What happens to the coding DNA (exons) in humans vs simple single-celled eukaryotic cell

Answer 23

They are quite widely separated within a gene (there is a lot of non-coding genes).

Whereas in yeast (single-celled eukaryotic organism), a section of gene has much faster replication time and much more of the genome is in the form of coding proteins and far less of it is in the form of non-coding.

Question 24

Trend between junk genome and evolution

Answer 24

As you go up through the evolutionary tree, you tend to see genomes require more and more non-coding DNA as these organisms reproduce much slower than its ancestors.

On the other hand, with the organisms are further down the evolutionary tree, you tend to see organisms that have much more efficient and packed genomes as they replication much faster.

Question 25

How does tRNA and rRNA work together to translate mRNA

Answer 25

rRNA is the factory in which translation occurs.
tRNA shuttles in the raw materials to the factory (of the rRNA as rRNA goes to form the ribosome) for the translation to occur
The messenger inherent in the mRNA is translated
AGAIN, THE ARE THE SAME CHEMICALLY BUT DIFFER FUNCTIONALLY

mRNA is the middle of the central dogma

Question 26

Central dogma definition

Answer 26

This outlines the whole framework of self-replicating DNA being transcribed to form mRNA and the mRNA acts as a template for protein synthesis in translation.

Question 27

What is a multi-nucleated cell

Answer 27

A cell which has gone through the S, G2 phases and also mitosis. So, its DNA has been replicated and so has its nucleus. But, it hasn’t gone through cell division so has multiple nuclei. It is syncytium (multi-nucleated cell).

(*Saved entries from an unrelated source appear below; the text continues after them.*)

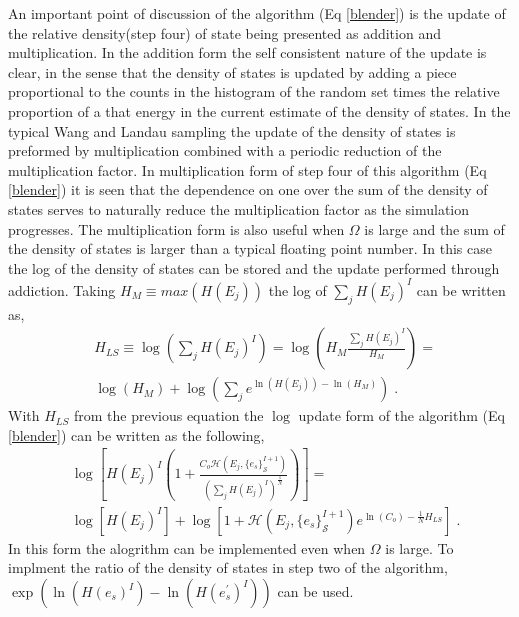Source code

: \documentclass[aps,prl,reprint,superscriptaddress,showkeys]{revtex4-1}
\begin{document}
An important point of discussion of the algorithm (Eq \ref{blender}) is the update of the relative density(step four) of state being presented as addition and multiplication. In the addition form the self consistent nature of the update is clear, in the sense that the  density of states is updated by adding a  piece proportional to the counts in the histogram of the random set times the relative proportion of a that energy in the current estimate of the density of states.  In the typical Wang and Landau sampling the update of the density of states is preformed by multiplication combined with a periodic reduction of the multiplication factor. In multiplication form of step four of this algorithm (Eq \ref{blender}) it is seen that the dependence on one over the sum of the density of states serves to naturally reduce the multiplication factor as the simulation progresses. The multiplication form is also useful when $\Omega$ is large and the sum of the density of states is larger than a typical floating point number. In this case the log of the density of states can be stored and the update performed through addiction. Taking $H_M \equiv  max(H(E_j))$ the log of $\sum_j H(E_j)^{I}$ can be written as, 
\begin{equation}
\begin{split}
&H_{LS} \equiv \log(\sum_j H(E_j)^{I}) = \log(H_M \frac{\sum_j H(E_j)^{I}}{H_M})=\\
&\log(H_M) + \log(\sum_j e^{\ln(H(E_j)) - \ln(H_M)} ) \;.
\end{split}
\end{equation} 
With $H_{LS}$ from the previous equation  the $\log$ update form of the algorithm (Eq \ref{blender}) can be written as the following, 
\begin{equation}
\begin{split}
& \log[ H(E_j)^{I}( 1 +  \frac{C_o \mathcal{H}(E_j,\{e_s\}_{\mathcal{S}}^{I+1}) }{ (\sum_j H(E_j)^{I})^{\frac{1}{N} } } ) ]=\\
& \log[ H(E_j)^{I} ] + \log[1 +   \mathcal{H}(E_j,\{e_s\}_{\mathcal{S}}^{I+1})e^{\ln(C_o)-\frac{1}{N}H_{LS}}] \;.
\end{split}
\end{equation}
In this form  the alogrithm can be implemented even when $\Omega$ is large. To implment the ratio of the density of states in step two of the algorithm, $\exp( \ln(H(e_s)^{I}) - \ln(H(e_s^{'})^{I}))$ can be used. 
\end{document}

Skeletal muscle cells are syncytial. During the development of many insects, there is a syncytium stage where the cells become multi-nucleated. But usually in vast majority of the cases, mitosis is followed by cytokinesis (cell division)- which gives you two half cells; one of which has a daughter nucleus.
Cytokinesis occurs differently in animal and plant cells.

Question 28

Interphase

Answer 28

Consists of the G1, S and G2

Question 29

What are centrosomes

Answer 29

These are microtubules organising centres and at the beginning of mitosis, it replicates and go to the opposite sides on the nuclei.
From then, it extends spindle fibres. These fibres touch each of the sister chromatids (at the centromere) and then they shorten. As they shorten, they pull the sister chromatids apart.

Centrosomes is animal specific.

Question 30

Cell cycle

Answer 30

G1- where lots of RNA is made and this RNA is translated to lots of protein.
You do this for the preparation of the S phase where DNA is replicated. For DNA replication to occur, you need lots of specialised proteins.
G2 is again needed for forming specialised proteins (so again lots of RNA is made and this is translated to proteins) that will be needed for mitosis stage.

Question 31

G0 stage

Answer 31

A step in which once the cells are transferred, they stay there.
They leave the cell cycle- don’t go further to S phase.